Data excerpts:
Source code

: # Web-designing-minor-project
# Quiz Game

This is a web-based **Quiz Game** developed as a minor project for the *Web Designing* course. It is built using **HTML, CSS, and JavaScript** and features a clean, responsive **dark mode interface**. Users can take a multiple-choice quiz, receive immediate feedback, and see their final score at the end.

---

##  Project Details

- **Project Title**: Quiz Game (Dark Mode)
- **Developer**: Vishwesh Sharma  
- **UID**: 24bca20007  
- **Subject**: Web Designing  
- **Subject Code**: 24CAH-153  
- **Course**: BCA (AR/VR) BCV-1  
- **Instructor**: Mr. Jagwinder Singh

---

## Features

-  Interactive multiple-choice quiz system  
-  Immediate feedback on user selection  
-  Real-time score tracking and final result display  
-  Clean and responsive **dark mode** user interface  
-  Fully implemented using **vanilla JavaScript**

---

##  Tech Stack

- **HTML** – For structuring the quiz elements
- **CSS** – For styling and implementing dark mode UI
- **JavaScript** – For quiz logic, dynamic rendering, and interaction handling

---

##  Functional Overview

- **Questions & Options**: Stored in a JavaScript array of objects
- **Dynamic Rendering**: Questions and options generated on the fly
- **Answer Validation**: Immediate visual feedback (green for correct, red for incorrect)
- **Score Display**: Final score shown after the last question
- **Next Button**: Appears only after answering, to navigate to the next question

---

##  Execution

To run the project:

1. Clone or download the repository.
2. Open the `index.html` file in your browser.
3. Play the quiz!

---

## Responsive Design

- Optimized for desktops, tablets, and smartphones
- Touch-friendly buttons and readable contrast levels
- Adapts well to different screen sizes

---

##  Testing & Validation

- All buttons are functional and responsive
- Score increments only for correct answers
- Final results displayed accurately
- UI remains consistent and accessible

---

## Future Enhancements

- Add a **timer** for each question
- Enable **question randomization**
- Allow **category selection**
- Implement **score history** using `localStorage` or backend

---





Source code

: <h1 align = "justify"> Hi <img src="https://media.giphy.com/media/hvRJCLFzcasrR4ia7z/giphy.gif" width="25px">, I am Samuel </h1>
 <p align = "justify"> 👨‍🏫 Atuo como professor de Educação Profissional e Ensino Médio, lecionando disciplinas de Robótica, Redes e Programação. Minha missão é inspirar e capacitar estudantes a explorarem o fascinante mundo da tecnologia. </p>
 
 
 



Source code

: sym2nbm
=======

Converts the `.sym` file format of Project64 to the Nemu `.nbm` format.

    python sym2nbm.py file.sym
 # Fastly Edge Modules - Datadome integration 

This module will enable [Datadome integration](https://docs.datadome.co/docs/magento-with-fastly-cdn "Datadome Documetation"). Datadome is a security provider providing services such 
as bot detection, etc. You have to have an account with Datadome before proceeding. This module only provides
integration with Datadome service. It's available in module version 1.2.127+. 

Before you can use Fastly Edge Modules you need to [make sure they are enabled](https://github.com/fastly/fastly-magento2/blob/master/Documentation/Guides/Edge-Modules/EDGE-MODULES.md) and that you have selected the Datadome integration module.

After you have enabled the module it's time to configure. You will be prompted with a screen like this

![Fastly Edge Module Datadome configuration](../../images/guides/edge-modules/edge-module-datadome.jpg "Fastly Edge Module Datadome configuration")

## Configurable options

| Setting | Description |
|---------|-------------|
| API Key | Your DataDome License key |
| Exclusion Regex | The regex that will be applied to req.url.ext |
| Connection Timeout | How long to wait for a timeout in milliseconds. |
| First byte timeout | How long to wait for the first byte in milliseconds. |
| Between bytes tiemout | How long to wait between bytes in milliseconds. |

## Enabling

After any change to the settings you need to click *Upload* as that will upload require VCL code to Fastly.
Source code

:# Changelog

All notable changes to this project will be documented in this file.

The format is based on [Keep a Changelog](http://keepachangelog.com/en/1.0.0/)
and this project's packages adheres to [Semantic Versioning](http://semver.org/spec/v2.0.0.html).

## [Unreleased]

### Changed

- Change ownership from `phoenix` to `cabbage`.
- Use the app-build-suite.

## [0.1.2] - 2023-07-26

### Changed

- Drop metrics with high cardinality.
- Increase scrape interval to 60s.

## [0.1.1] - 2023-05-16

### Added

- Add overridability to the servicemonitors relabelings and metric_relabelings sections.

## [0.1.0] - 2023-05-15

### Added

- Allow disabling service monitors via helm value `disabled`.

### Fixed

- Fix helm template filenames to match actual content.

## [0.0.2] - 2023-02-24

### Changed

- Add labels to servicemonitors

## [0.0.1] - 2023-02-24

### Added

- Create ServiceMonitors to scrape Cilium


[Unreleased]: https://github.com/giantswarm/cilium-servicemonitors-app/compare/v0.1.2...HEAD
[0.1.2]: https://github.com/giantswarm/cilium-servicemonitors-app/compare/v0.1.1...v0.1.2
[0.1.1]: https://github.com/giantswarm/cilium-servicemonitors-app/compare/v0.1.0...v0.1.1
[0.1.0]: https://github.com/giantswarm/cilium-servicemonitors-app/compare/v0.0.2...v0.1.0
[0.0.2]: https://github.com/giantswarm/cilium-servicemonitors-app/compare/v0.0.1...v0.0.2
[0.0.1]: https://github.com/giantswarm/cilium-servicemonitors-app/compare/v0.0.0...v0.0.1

--

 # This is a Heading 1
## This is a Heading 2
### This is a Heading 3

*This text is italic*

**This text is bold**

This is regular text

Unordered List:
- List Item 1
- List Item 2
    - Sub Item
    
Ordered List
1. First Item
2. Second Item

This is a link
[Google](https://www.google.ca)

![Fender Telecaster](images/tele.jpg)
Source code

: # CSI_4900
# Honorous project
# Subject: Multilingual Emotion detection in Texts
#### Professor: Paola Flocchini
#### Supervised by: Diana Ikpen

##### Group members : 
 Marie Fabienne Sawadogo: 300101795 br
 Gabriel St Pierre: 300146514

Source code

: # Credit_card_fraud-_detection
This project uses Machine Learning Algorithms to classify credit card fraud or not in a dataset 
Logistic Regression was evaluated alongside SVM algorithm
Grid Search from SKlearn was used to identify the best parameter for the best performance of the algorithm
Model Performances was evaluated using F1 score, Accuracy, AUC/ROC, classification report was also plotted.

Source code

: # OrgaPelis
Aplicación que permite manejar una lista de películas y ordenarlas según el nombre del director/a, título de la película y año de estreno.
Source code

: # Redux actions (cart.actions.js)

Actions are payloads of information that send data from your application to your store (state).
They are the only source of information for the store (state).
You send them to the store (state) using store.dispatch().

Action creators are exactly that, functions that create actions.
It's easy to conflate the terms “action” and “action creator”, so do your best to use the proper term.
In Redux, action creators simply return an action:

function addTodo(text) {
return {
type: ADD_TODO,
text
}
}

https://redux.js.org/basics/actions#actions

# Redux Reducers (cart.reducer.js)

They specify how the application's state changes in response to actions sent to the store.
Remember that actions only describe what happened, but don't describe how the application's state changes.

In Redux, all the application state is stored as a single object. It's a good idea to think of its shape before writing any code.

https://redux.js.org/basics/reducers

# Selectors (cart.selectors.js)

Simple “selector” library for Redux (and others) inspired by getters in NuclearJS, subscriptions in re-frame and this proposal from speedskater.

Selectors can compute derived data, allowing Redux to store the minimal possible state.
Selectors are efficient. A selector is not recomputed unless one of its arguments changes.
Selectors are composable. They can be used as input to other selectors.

---

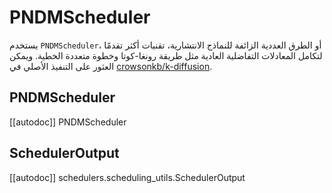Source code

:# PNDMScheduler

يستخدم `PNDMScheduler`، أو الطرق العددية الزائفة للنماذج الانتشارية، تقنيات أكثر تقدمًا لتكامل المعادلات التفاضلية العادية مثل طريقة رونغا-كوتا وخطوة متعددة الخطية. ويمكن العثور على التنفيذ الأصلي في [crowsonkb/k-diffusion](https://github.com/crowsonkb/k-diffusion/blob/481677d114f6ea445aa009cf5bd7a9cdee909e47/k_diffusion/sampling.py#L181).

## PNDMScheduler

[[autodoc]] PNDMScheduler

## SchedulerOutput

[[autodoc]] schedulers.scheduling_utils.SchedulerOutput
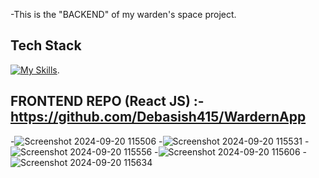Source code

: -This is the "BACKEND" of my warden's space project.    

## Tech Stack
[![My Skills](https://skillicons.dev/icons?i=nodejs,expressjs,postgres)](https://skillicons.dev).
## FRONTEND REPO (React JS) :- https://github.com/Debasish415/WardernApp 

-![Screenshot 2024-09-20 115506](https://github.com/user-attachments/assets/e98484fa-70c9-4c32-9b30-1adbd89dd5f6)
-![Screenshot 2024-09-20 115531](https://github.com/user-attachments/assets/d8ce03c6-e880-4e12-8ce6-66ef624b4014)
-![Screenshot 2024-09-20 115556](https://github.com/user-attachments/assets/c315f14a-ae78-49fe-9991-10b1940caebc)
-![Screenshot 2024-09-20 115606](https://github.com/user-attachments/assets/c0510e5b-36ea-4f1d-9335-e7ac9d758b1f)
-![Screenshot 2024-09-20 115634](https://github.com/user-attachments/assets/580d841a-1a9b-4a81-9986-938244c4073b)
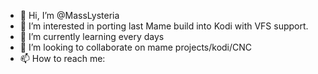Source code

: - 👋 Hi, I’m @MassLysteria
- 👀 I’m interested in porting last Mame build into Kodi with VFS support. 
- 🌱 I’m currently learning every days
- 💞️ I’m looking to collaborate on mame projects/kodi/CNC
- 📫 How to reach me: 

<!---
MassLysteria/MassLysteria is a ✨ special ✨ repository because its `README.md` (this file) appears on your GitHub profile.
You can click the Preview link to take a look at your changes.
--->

• [Exercise directions]: Please find each line in the records above that holds the word "build", and copy it.

• [Output for this task]:
- Use the app-build-suite.
- 👀 I’m interested in porting last Mame build into Kodi with VFS support. 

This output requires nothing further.